As I’m watching Republicans and gun rights activists do their usual whiny crybaby dance, because President Obama took a reasonable step to protect human lives, I can’t help wonder why they think the Second Amendment deserves absolute status when other amendments do not. Interpretation of the First Amendment, for instance, is flexible enough to accommodate the greater good when one right infringes on another.
In fact, I learned the hard way that the First Amendment didn’t necessarily protect me, even when I told the truth. Before my first book, “Cool Creatures, Hot Planet: Exploring the Seven Continents,” went to press, I sent the manuscript to a literary attorney for review. What I learned was that a private citizen’s right to privacy outweighs my freedom of speech to publicly expose that person in a story.
Several real life characters in my book did what could be considered unethical or embarrassing things. For instance, I tell a story about a scientist I accompanied in the Amazon rainforest, who I nearly punched because I thought he was treating an animal cruelly. Since that scientist was a private citizen, I couldn’t rip that actual person in my book. I could still tell the story; I just had to change that person’s name and make him totally unrecognizable—with a fictitious physical appearance, voice, etc.

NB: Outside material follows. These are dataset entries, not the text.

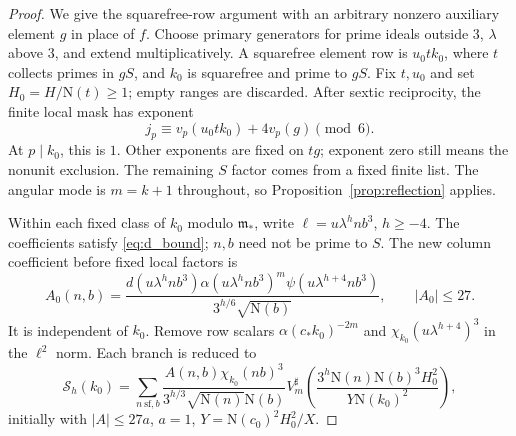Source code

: \documentclass[11pt,a4paper]{article}
\numberwithin{equation}{section}
\theoremstyle{definition}
\theoremstyle{remark}
\newcommand{\N}{\mathrm N}
\begin{document}
\begin{proof}
We give the squarefree-row argument with an arbitrary nonzero auxiliary element $g$ in place of $f$. Choose primary generators for prime ideals outside $3$, $\lambda$ above $3$, and extend multiplicatively. A squarefree element row is $u_0tk_0$, where $t$ collects primes in $gS$, and $k_0$ is squarefree and prime to $gS$. Fix $t,u_0$ and set $H_0=H/\N(t)\ge1$; empty ranges are discarded. After sextic reciprocity, the finite local mask has exponent
\[
 j_p\equiv v_p(u_0tk_0)+4v_p(g)\pmod6.
\]
At $p\mid k_0$, this is $1$. Other exponents are fixed on $tg$; exponent zero still means the nonunit exclusion. The remaining $S$ factor comes from a fixed finite list. The angular mode is $m=k+1$ throughout, so Proposition~\ref{prop:reflection} applies.

Within each fixed class of $k_0$ modulo $\mathfrak m_*$, write $\ell=u\lambda^hnb^3$, $h\ge-4$. The coefficients satisfy \eqref{eq:d_bound}; $n,b$ need not be prime to $S$. The new column coefficient before fixed local factors is
\[
 A_0(n,b)=\frac{d(u\lambda^hnb^3)\alpha(u\lambda^hnb^3)^m\psi(u\lambda^{h+4}nb^3)}{3^{h/6}\sqrt{\N(b)}},
 \qquad |A_0|\le27.
\]
It is independent of $k_0$. Remove row scalars $\alpha(c_*k_0)^{-2m}$ and $\chi_{k_0}(u\lambda^{h+4})^3$ in the $\ell^2$ norm. Each branch is reduced to
\begin{equation}\label{eq:Sbranch}
 \mathscr S_h(k_0)=\sum_{n\ \mathrm{sf},b}
 \frac{A(n,b)\chi_{k_0}(nb)^3}{3^{h/3}\sqrt{\N(n)}\N(b)}
 V_m^\sharp\left(\frac{3^h\N(n)\N(b)^3H_0^2}{Y\N(k_0)^2}\right),
\end{equation}
initially with $|A|\le27a$, $a=1$, $Y=\N(c_0)^2H_0^2/X$.


\end{proof}
\end{document}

Considering that there were several ill-behaving private citizens in my first book, making those people unrecognizable was a sizable task. But rather than doing a whiny crybaby dance, I delayed the publication of my book until every private citizen I wrote about negatively was totally unrecognizable. And later, accepting that the First Amendment has limits, I did the same thing with an uncouth character in my next book as well.
Additionally, slander and libel laws further limit freedom of speech. And just try to shout-down Donald Trump at a rally to see how quickly your words can be forced to the ground.

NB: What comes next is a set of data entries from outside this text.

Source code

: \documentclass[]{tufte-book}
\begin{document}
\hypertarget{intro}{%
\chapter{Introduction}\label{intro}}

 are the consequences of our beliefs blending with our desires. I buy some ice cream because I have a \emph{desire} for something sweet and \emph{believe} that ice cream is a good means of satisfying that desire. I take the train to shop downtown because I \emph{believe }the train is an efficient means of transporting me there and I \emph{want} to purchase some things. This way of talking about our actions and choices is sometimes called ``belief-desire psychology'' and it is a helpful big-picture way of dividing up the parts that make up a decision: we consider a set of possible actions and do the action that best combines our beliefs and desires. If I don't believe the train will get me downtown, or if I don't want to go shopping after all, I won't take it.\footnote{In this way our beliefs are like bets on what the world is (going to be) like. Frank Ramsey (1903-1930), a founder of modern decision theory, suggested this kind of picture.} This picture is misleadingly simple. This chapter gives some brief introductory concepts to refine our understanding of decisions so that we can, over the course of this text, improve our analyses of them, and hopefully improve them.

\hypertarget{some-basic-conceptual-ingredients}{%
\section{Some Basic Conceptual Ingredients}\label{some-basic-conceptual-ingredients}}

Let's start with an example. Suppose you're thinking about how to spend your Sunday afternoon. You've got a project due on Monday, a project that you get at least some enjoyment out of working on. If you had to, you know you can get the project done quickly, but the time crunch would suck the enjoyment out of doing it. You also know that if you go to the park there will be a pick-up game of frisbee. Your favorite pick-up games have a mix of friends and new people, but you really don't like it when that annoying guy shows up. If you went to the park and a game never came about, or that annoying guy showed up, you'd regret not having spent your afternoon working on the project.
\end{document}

That gets us back to the Second Amendment. If we can accept and recognize that the First Amendment’s words “Congress shall make no law . . . abridging the freedom of speech or of the press,” have some flexibility, surely then we can also accept and recognize that the Second Amendment’s words, “A well regulated militia, being necessary to the security of a free state, the right of the people to keep and bear arms, shall not be infringed,” have some flexibility as well.
Just as a private citizen has a right to not be publicly embarrassed by an author telling a true story, a private citizen also has a right to not be shot by an easily well-armed domestic terrorist, acting out on what he believes his chosen religion, favorite politician, or froth-mouthed news commentator demands of him. Reasonable flexibility and a little consideration for others is a good thing—not something to get all whiny and crybaby about.